According to Rubio, the issue is not just about punishing ZTE for its breaches of US sanctions on North Korea and Iran. It is about the supposed Chinese theft of intellectual property, and forced technology transfers from US companies engaged in joint ventures with Chinese firms.

“Putting it out of business, a company like ZTE, is the kind of significant consequence that China would respond to, to understand that we’re serious,” he told ABC’s “This Week” program.

Rubio’s hostility to Chinese companies is part of a broader anti-China agenda. Earlier this year, he warned of “the counter-intelligence posed to US national security from Chinese students, particularly those in advanced programs in the sciences and mathematics.”

He also wrote a letter to five educational institutions in Florida, calling on them to cut ties with Chinese government-backed bodies that he alleged were trying to present “half-truths” to “covertly influence public opinion” and portray “Chinese history, government or official policy in the most favourable light.”

The Democratic Party is calling for bipartisan moves in Congress to prevent any move that would allow ZTE to get back into business, citing “national security” considerations.

“If the administration goes through with this reported deal, President Trump would be helping make China great again,” the Democrat Senate minority leader Charles Schumer said on Friday.

“Simply a fine and changing board members would not protect America’s economic or national security, and would be a huge victory for President Xi, and a dramatic retreat by President Trump,” Schumer stated. “Both parties in Congress should come together to stop this deal in its tracks.”

The House Democratic minority leader Nancy Pelosi tweeted that Trump was “using US government resources to enrich ZTE (a foreign company designated as a national cybersecurity risk).”

Senator Mark Warner, the leading Democrat on the Senate Intelligence Committee, said any deal on ZTE would be “a big mistake.” He said Trump should heed the advice of intelligence agencies “who have continuously said that ZTE poses a national security threat.”

The Democrats articulate the views of the military and intelligence agencies, which view China’s move to advance its technological capacities under its “Made in China 2025” plan as a threat to the economic and military dominance of the US. Secondly, they are seeking to try to outflank Trump from the right in the November congressional elections by whipping up nationalist, “America First” anti-China sentiment, adding to their ongoing anti-Russia campaign.

The Ross-led team will meet with Chinese counterparts on June 2-4. They hope to secure agreements for increased US exports of agricultural products and energy.

China has made some concessions ahead of the talks by cutting tariffs on imported vehicles and indicating it is ready to drop opposition to the proposed takeover by Qualcomm of the Dutch chipmaker NXP Semiconductors.

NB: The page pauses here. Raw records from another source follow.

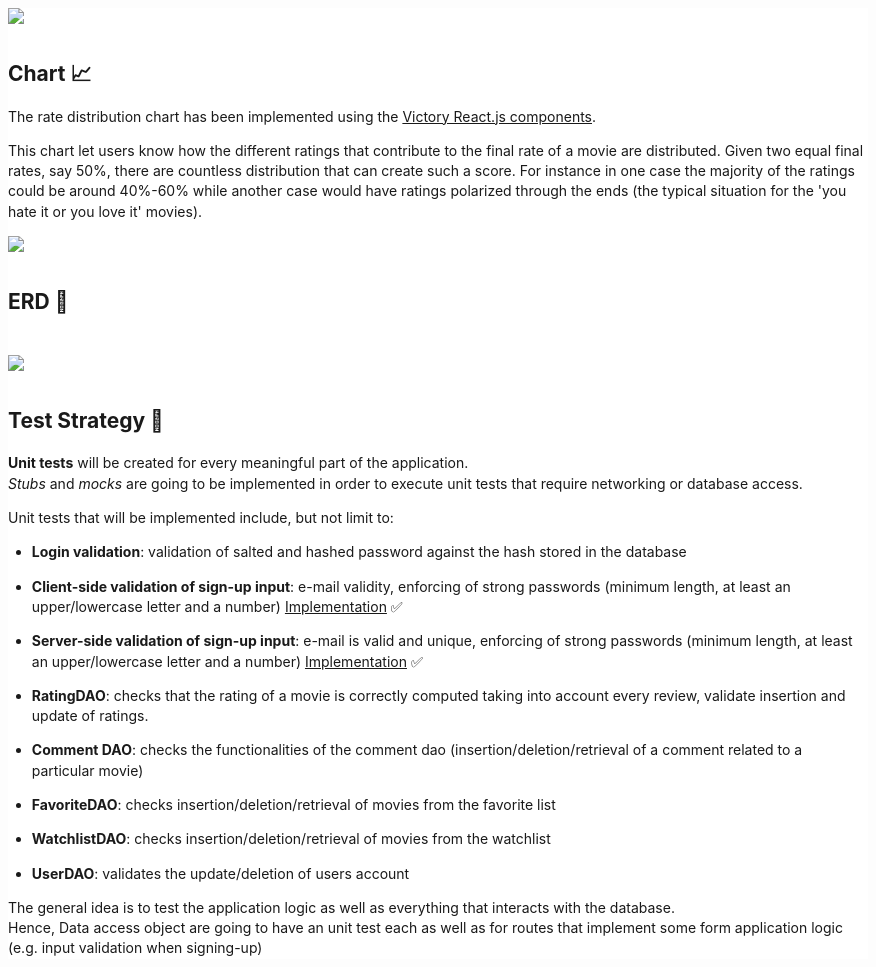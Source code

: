 <img src="https://github.com/UIC-CS484/assignment-2---final-project-repository-team-28/blob/main/assets/movie.gif?raw=true" width="1000">

## Chart  :chart_with_upwards_trend:
The rate distribution chart has been implemented using the [Victory React.js components](https://formidable.com/open-source/victory/).

This chart let users know how the different ratings that contribute to the final rate of a movie are distributed. Given two equal final rates, say 50%, there are countless distribution that can create such a score. For instance in one case the majority of the ratings could be around 40%-60% while another case would have ratings polarized through the ends (the typical situation for the 'you hate it or you love it' movies).

<img src="https://github.com/UIC-CS484/assignment-2---final-project-repository-team-28/blob/main/assets/chart.gif?raw=true" width="600">

## ERD  :floppy_disk:
<br>
<img src="https://github.com/UIC-CS484/assignment-2---final-project-repository-team-28/blob/main/assets/ERD.png?raw=true" width="800">

## Test Strategy :hammer:
**Unit tests** will be created for every meaningful part of the application.<br>
_Stubs_ and _mocks_ are going to be implemented in order to execute unit tests that require networking or database access.

Unit tests that will be implemented include, but not limit to:
- **Login validation**: validation of salted and hashed password against the hash stored in the database

- **Client-side validation of sign-up input**: e-mail validity, enforcing of strong passwords (minimum length, at least an upper/lowercase letter and a number) [Implementation](https://github.com/UIC-CS484/assignment-2---final-project-repository-team-28/blob/development/test/registerInputValidationFrontEnd.test.js) :white_check_mark:

- **Server-side validation of sign-up input**: e-mail is valid and unique, enforcing of strong passwords (minimum length, at least an upper/lowercase letter and a number) [Implementation](https://github.com/UIC-CS484/assignment-2---final-project-repository-team-28/blob/development/test/registerInputValidationBackEnd.test.js) :white_check_mark:

- **RatingDAO**: checks that the rating of a movie is correctly computed taking into account every review, validate insertion and update of ratings.

- **Comment DAO**: checks the functionalities of the comment dao (insertion/deletion/retrieval of a comment related to a particular movie)

- **FavoriteDAO**: checks insertion/deletion/retrieval of movies from the favorite list

- **WatchlistDAO**: checks insertion/deletion/retrieval of movies from the watchlist

- **UserDAO**: validates the update/deletion of users account

The general idea is to test the application logic as well as everything that interacts with the database.<br>
Hence, Data access object are going to have an unit test each as well as for routes that implement some form application logic (e.g. input validation when signing-up)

While no Chinese firms are directly involved, Beijing’s approval, which has been held up on anti-competitive grounds, is considered necessary for the deal because China is a large market for Qualcomm products.

According to a report in the Wall Street Journal, the US delegation will also “press China to make structural changes in its economic model, especially reducing subsidies to state-owned companies” that benefit them in global competition.

Little movement is likely on this score, however, nor on the broader US agenda, set out in a series of demands issued at the beginning of this month, for China to all but abandon its efforts to increase its technology-based industries.